====== Material provided
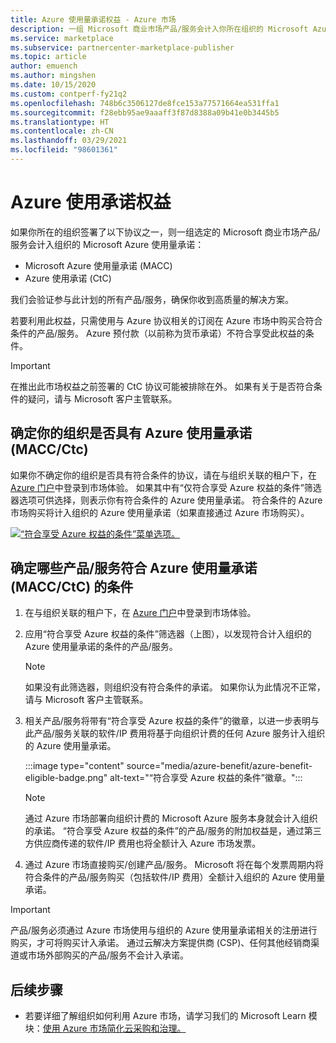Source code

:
```yaml
---
title: Azure 使用量承诺权益 - Azure 市场
description: 一组 Microsoft 商业市场产品/服务会计入你所在组织的 Microsoft Azure 使用量承诺
ms.service: marketplace
ms.subservice: partnercenter-marketplace-publisher
ms.topic: article
author: emuench
ms.author: mingshen
ms.date: 10/15/2020
ms.custom: contperf-fy21q2
ms.openlocfilehash: 748b6c3506127de8fce153a77571664ea531ffa1
ms.sourcegitcommit: f28ebb95ae9aaaff3f87d8388a09b41e0b3445b5
ms.translationtype: HT
ms.contentlocale: zh-CN
ms.lasthandoff: 03/29/2021
ms.locfileid: "98601361"
---
```

# <a name="azure-consumption-commitment-benefit"></a>Azure 使用承诺权益

如果你所在的组织签署了以下协议之一，则一组选定的 Microsoft 商业市场产品/服务会计入组织的 Microsoft Azure 使用量承诺：

- Microsoft Azure 使用量承诺 (MACC)
- Azure 使用承诺 (CtC)

我们会验证参与此计划的所有产品/服务，确保你收到高质量的解决方案。

若要利用此权益，只需使用与 Azure 协议相关的订阅在 Azure 市场中购买合符合条件的产品/服务。 Azure 预付款（以前称为货币承诺）不符合享受此权益的条件。

> [!IMPORTANT]
> 在推出此市场权益之前签署的 CtC 协议可能被排除在外。 如果有关于是否符合条件的疑问，请与 Microsoft 客户主管联系。

## <a name="determine-if-your-organization-has-an-azure-consumption-commitment-maccctc"></a>确定你的组织是否具有 Azure 使用量承诺 (MACC/Ctc)

如果你不确定你的组织是否具有符合条件的协议，请在与组织关联的租户下，在 [Azure 门户](https://ms.portal.azure.com/#blade/Microsoft_Azure_Marketplace/MarketplaceOffersBlade/selectedMenuItemId/home)中登录到市场体验。 如果其中有“仅符合享受 Azure 权益的条件”筛选器选项可供选择，则表示你有符合条件的 Azure 使用量承诺。 符合条件的 Azure 市场购买将计入组织的 Azure 使用量承诺（如果直接通过 Azure 市场购买）。

[![“符合享受 Azure 权益的条件”菜单选项。](media/azure-benefit/azure-benefit-eligible.png)](media/azure-benefit/azure-benefit-eligible.png#lightbox)

## <a name="determine-which-offers-are-eligible-for-azure-consumption-commitments-maccctc"></a>确定哪些产品/服务符合 Azure 使用量承诺 (MACC/CtC) 的条件

1. 在与组织关联的租户下，在 [Azure 门户](https://ms.portal.azure.com/#blade/Microsoft_Azure_Marketplace/MarketplaceOffersBlade/selectedMenuItemId/home)中登录到市场体验。
2. 应用“符合享受 Azure 权益的条件”筛选器（上图），以发现符合计入组织的 Azure 使用量承诺的条件的产品/服务。

   > [!NOTE]
   > 如果没有此筛选器，则组织没有符合条件的承诺。 如果你认为此情况不正常，请与 Microsoft 客户主管联系。
 
3. 相关产品/服务将带有“符合享受 Azure 权益的条件”的徽章，以进一步表明与此产品/服务关联的软件/IP 费用将基于向组织计费的任何 Azure 服务计入组织的 Azure 使用量承诺。

    :::image type="content" source="media/azure-benefit/azure-benefit-eligible-badge.png" alt-text="“符合享受 Azure 权益的条件”徽章。":::

   > [!NOTE]
   > 通过 Azure 市场部署向组织计费的 Microsoft Azure 服务本身就会计入组织的承诺。 “符合享受 Azure 权益的条件”的产品/服务的附加权益是，通过第三方供应商传递的软件/IP 费用也将全额计入 Azure 市场发票。

4. 通过 Azure 市场直接购买/创建产品/服务。 Microsoft 将在每个发票周期内将符合条件的产品/服务购买（包括软件/IP 费用）全额计入组织的 Azure 使用量承诺。

> [!IMPORTANT]
> 产品/服务必须通过 Azure 市场使用与组织的 Azure 使用量承诺相关的注册进行购买，才可将购买计入承诺。 通过云解决方案提供商 (CSP)、任何其他经销商渠道或市场外部购买的产品/服务不会计入承诺。

## <a name="next-steps"></a>后续步骤

- 若要详细了解组织如何利用 Azure 市场，请学习我们的 Microsoft Learn 模块：[使用 Azure 市场简化云采购和治理。](/learn/modules/simplify-cloud-procurement-governance-azure-marketplace/)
============
**Your assignment:** Your answer must be a single number: the count of lines in the records that hold the word "中登录到市场体验".

**Task result:** 2